Freighters have been moving coal, iron and other raw materials across the Great Lakes for centuries, but as the battery supply chain takes root, Trevor Walker envisions a new kind of cargo crisscrossing the continent’s storied inland shipping lanes.“The game plan is to produce enough chemicals to support roughly half a million electric vehicles a year,” Walker told Automotive News Canada at the BEV In-Depth: Mines to Mobility conference, held May 31 to June 1 in Sudbury, Ont.
“What’s critical is we have the anchor resource and the critical mass to support a plant,” Walker said, pointing to the high-grade deposits Frontier is developing and the opportunity to expand into parts of its property where exploration is still under way.Capital has been hard to come by in the mining sector for more than a decade, Walker said, but the battery-materials boom and demand from cell manufacturers in Canada and the United States mean Frontier is coming to market at the right time.
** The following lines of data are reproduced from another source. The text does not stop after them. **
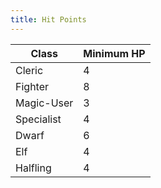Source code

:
 ```yaml
---
title: Hit Points
---
```


| Class      | Minimum HP |
| ---------- | ---------- |
| Cleric     | 4          |
| Fighter    | 8          |
| Magic-User | 3          |
| Specialist | 4          |
| Dwarf      | 6          |
| Elf        | 4          |
| Halfling   | 4          |
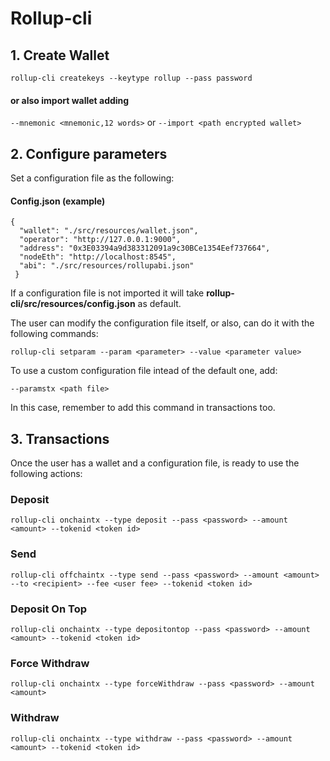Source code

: # Rollup-cli

## 1. Create Wallet
`rollup-cli createkeys --keytype rollup --pass password`

#### or also import wallet adding

`--mnemonic <mnemonic,12 words>`
or
`--import <path encrypted wallet>`

## 2. Configure parameters

Set a configuration file as the following: 
#### Config.json (example)
```
{
  "wallet": "./src/resources/wallet.json",
  "operator": "http://127.0.0.1:9000",
  "address": "0x3E03394a9d383312091a9c30BCe1354Eef737664",
  "nodeEth": "http://localhost:8545",
  "abi": "./src/resources/rollupabi.json"
 }
 ```
If a configuration file is not imported it will take **rollup-cli/src/resources/config.json** as default.

The user can modify the configuration file itself, or also, can do it with the following commands:

```
rollup-cli setparam --param <parameter> --value <parameter value>
```

To use a custom configuration file intead of the default one, add: 

`--paramstx <path file>`

In this case, remember to add this command in transactions too.

## 3. Transactions

Once the user has a wallet and a configuration file, is ready to use the following actions:


### Deposit
```
rollup-cli onchaintx --type deposit --pass <password> --amount <amount> --tokenid <token id>
```

### Send

```
rollup-cli offchaintx --type send --pass <password> --amount <amount> --to <recipient> --fee <user fee> --tokenid <token id>
```

### Deposit On Top 

```
rollup-cli onchaintx --type depositontop --pass <password> --amount <amount> --tokenid <token id>
```

### Force Withdraw 

```
rollup-cli onchaintx --type forceWithdraw --pass <password> --amount <amount>
```

### Withdraw 

```
rollup-cli onchaintx --type withdraw --pass <password> --amount <amount> --tokenid <token id>
```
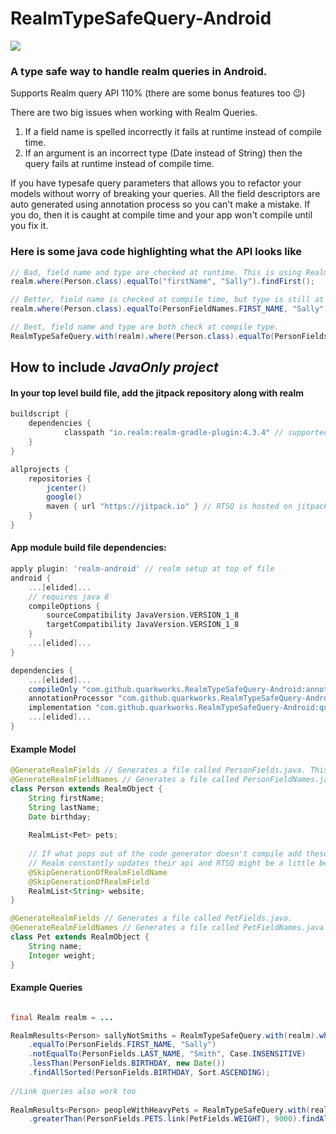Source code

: # RealmTypeSafeQuery-Android
[![](https://jitpack.io/v/QuarkWorks/RealmTypeSafeQuery-Android.svg)](https://jitpack.io/#QuarkWorks/RealmTypeSafeQuery-Android)


### A type safe way to handle realm queries in Android.
Supports Realm query API 110% (there are some bonus features too 😉)

There are two big issues when working with Realm Queries.
1) If a field name is spelled incorrectly it fails at runtime instead of compile time.
2) If an argument is an incorrect type (Date instead of String) then the query fails at runtime instead of compile time.

If you have typesafe query parameters that allows you to refactor your models without worry of breaking your queries.
All the field descriptors are auto generated using annotation process so you can't make a mistake. 
If you do, then it is caught at compile time and your app won't compile until you fix it.

### Here is some java code highlighting what the API looks like
```java
// Bad, field name and type are checked at runtime. This is using Realm the default way.
realm.where(Person.class).equalTo("firstName", "Sally").findFirst();

// Better, field name is checked at compile time, but type is still at runtime.
realm.where(Person.class).equalTo(PersonFieldNames.FIRST_NAME, "Sally").findFirst();

// Best, field name and type are both check at compile type.
RealmTypeSafeQuery.with(realm).where(Person.class).equalTo(PersonFields.FIRST_NAME, "Sally").findFirst();
```

## How to include _JavaOnly project_

#### In your top level build file, add the jitpack repository along with realm
```groovy
buildscript {
    dependencies {
            classpath "io.realm:realm-gradle-plugin:4.3.4" // supported version of realm
    }
}

allprojects {
    repositories {
        jcenter()
        google()
        maven { url "https://jitpack.io" } // RTSQ is hosted on jitpack
    }
}
```

#### App module build file dependencies:
```groovy
apply plugin: 'realm-android' // realm setup at top of file
android { 
    ...[elided]...
    // requires java 8
    compileOptions {
        sourceCompatibility JavaVersion.VERSION_1_8
        targetCompatibility JavaVersion.VERSION_1_8
    }
    ...[elided]...
}

dependencies {
    ...[elided]...
    compileOnly "com.github.quarkworks.RealmTypeSafeQuery-Android:annotations:$RTSQ_version" // annotations
    annotationProcessor "com.github.quarkworks.RealmTypeSafeQuery-Android:annotationprocessor:$RTSQ_version" // annotation processor
    implementation "com.github.quarkworks.RealmTypeSafeQuery-Android:query:$RTSQ_version"  // query dsl
    ...[elided]...
}
```

#### Example Model
```java
@GenerateRealmFields // Generates a file called PersonFields.java. This is a RTSQ annotation.
@GenerateRealmFieldNames // Generates a file called PersonFieldNames.java This is a RTSQ annotation.
class Person extends RealmObject {
    String firstName;
    String lastName;
    Date birthday;
    
    RealmList<Pet> pets;
    
    // If what pops out of the code generator doesn't compile add these annotations.
    // Realm constantly updates their api and RTSQ might be a little behind.
    @SkipGenerationOfRealmFieldName
    @SkipGenerationOfRealmField  
    RealmList<String> website;
}

@GenerateRealmFields // Generates a file called PetFields.java.
@GenerateRealmFieldNames // Generates a file called PetFieldNames.java.
class Pet extends RealmObject {
    String name;
    Integer weight;
}
```

#### Example Queries

```java

final Realm realm = ...

RealmResults<Person> sallyNotSmiths = RealmTypeSafeQuery.with(realm).where(Person.class)
    .equalTo(PersonFields.FIRST_NAME, "Sally")
    .notEqualTo(PersonFields.LAST_NAME, "Smith", Case.INSENSITIVE)
    .lessThan(PersonFields.BIRTHDAY, new Date())
    .findAllSorted(PersonFields.BIRTHDAY, Sort.ASCENDING);
    
//Link queries also work too
 
RealmResults<Person> peopleWithHeavyPets = RealmTypeSafeQuery.with(realm).where(Person.class)
    .greaterThan(PersonFields.PETS.link(PetFields.WEIGHT), 9000).findAll();
```
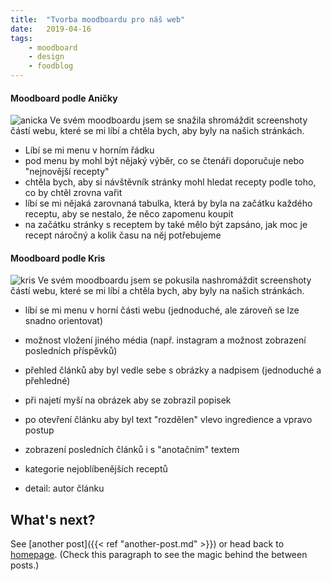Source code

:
 ```yaml
---
title:  "Tvorba moodboardu pro náš web"
date:   2019-04-16
tags: 
    - moodboard
    - design
    - foodblog
---
```

#### Moodboard podle Aničky
![anicka](https://is.muni.cz/www/472312/Vystrizek.PNG=150x)
Ve svém moodboardu jsem se snažila shromáždit screenshoty částí webu, které se mi líbí a chtěla bych, aby byly na našich stránkách. 
- Líbí se mi menu v horním řádku
- pod menu by mohl být nějaký výběr, co se čtenáři doporučuje nebo "nejnovější recepty"
- chtěla bych, aby si návštěvník stránky mohl hledat recepty podle toho, co by chtěl zrovna vařit 
- líbí se mi nějaká zarovnaná tabulka, která by byla na začátku každého receptu, aby se nestalo, že něco zapomenu koupit
- na začátku stránky s receptem by také mělo být zapsáno, jak moc je recept náročný a kolik času na něj potřebujeme


#### Moodboard podle Kris
![kris](https://is.muni.cz/auth/www/460561/nami/?strpo=undefined;info=1)
Ve svém moodboardu jsem se pokusila nashromáždit screenshoty částí webu, které se mi líbí a chtěla bych, aby byly na našich stránkách.

* líbí se mi menu v horní části webu (jednoduché, ale zároveň se lze snadno orientovat)

* možnost vložení jiného média (např. instagram a možnost zobrazení posledních příspěvků)

* přehled článků aby byl vedle sebe s obrázky a nadpisem (jednoduché a přehledné)

* při najetí myší na obrázek aby se zobrazil popisek 

* po otevření článku aby byl text "rozdělen" vlevo ingredience a vpravo postup

* zobrazení posledních článků i s "anotačním" textem

* kategorie nejoblíbenějších receptů 

* detail: autor článku

## What's next?

See [another post]({{< ref "another-post.md" >}}) or head back to [homepage](../../). (Check this paragraph to see the magic behind the between posts.)
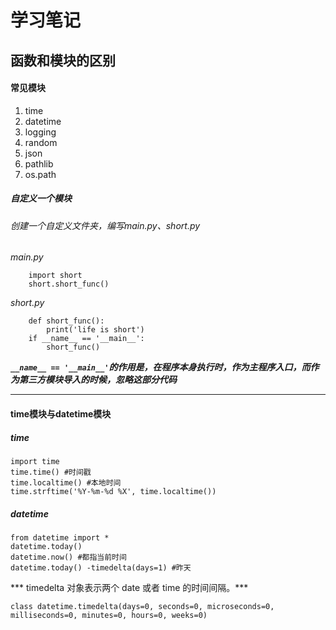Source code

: # 学习笔记

## 函数和模块的区别

#### 常见模块

1. time
2. datetime
3. logging
4. random
5. json
6. pathlib
7. os.path

##### 自定义一个模块
###### 创建一个自定义文件夹，编写main.py、short.py
*main.py*
```
    import short
    short.short_func()
```
*short.py*
```
    def short_func():
        print('life is short')
    if __name__ == '__main__':
        short_func()
```
***`__name__ == '__main__'`的作用是，在程序本身执行时，作为主程序入口，而作为第三方模块导入的时候，忽略这部分代码***


---------------------------------------------
#### time模块与datetime模块
##### time
```
import time
time.time() #时间戳
time.localtime() #本地时间
time.strftime('%Y-%m-%d %X', time.localtime())
```
##### datetime
```
from datetime import *
datetime.today()
datetime.now() #都指当前时间
datetime.today() -timedelta(days=1) #昨天
```
*** timedelta 对象表示两个 date 或者 time 的时间间隔。***

`class datetime.timedelta(days=0, seconds=0, microseconds=0, milliseconds=0, minutes=0, hours=0, weeks=0)`
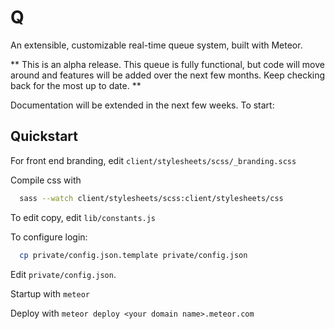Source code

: Q
====

An extensible, customizable real-time queue system, built with Meteor.

** This is an alpha release. This queue is fully functional, but code will move around and features will be added over the next few months. Keep checking back for the most up to date. **

Documentation will be extended in the next few weeks. To start:

Quickstart
----------
For front end branding, edit `client/stylesheets/scss/_branding.scss`

Compile css with 
```sh 
  sass --watch client/stylesheets/scss:client/stylesheets/css
```

To edit copy, edit `lib/constants.js`

To configure login:
```sh
  cp private/config.json.template private/config.json
```
Edit `private/config.json`.

Startup with `meteor`

Deploy with `meteor deploy <your domain name>.meteor.com`
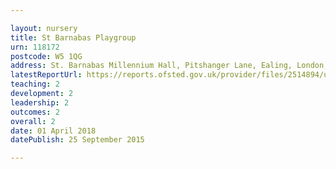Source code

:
 ```yaml
---

layout: nursery
title: St Barnabas Playgroup
urn: 118172
postcode: W5 1QG
address: St. Barnabas Millennium Hall, Pitshanger Lane, Ealing, London, W5 1QG
latestReportUrl: https://reports.ofsted.gov.uk/provider/files/2514894/urn/118172.pdf
teaching: 2
development: 2
leadership: 2
outcomes: 2
overall: 2
date: 01 April 2018 
datePublish: 25 September 2015

---
```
Sudbury-based Frontier is in active discussions with automakers as well as battery-cell and materials companies as it works through the early permitting process at its mine. The company has had particularly encouraging engagement with global companies building plants in Ontario, Walker said. Frontier hit its latest milestone May 31, releasing a pre-feasibility study for its mine and processing plant, which are expected to be active for 24 years. The report expects the initial phase of that project will cost $608 million to build, with future expansion bringing total capital costs to nearly $1.5 billion.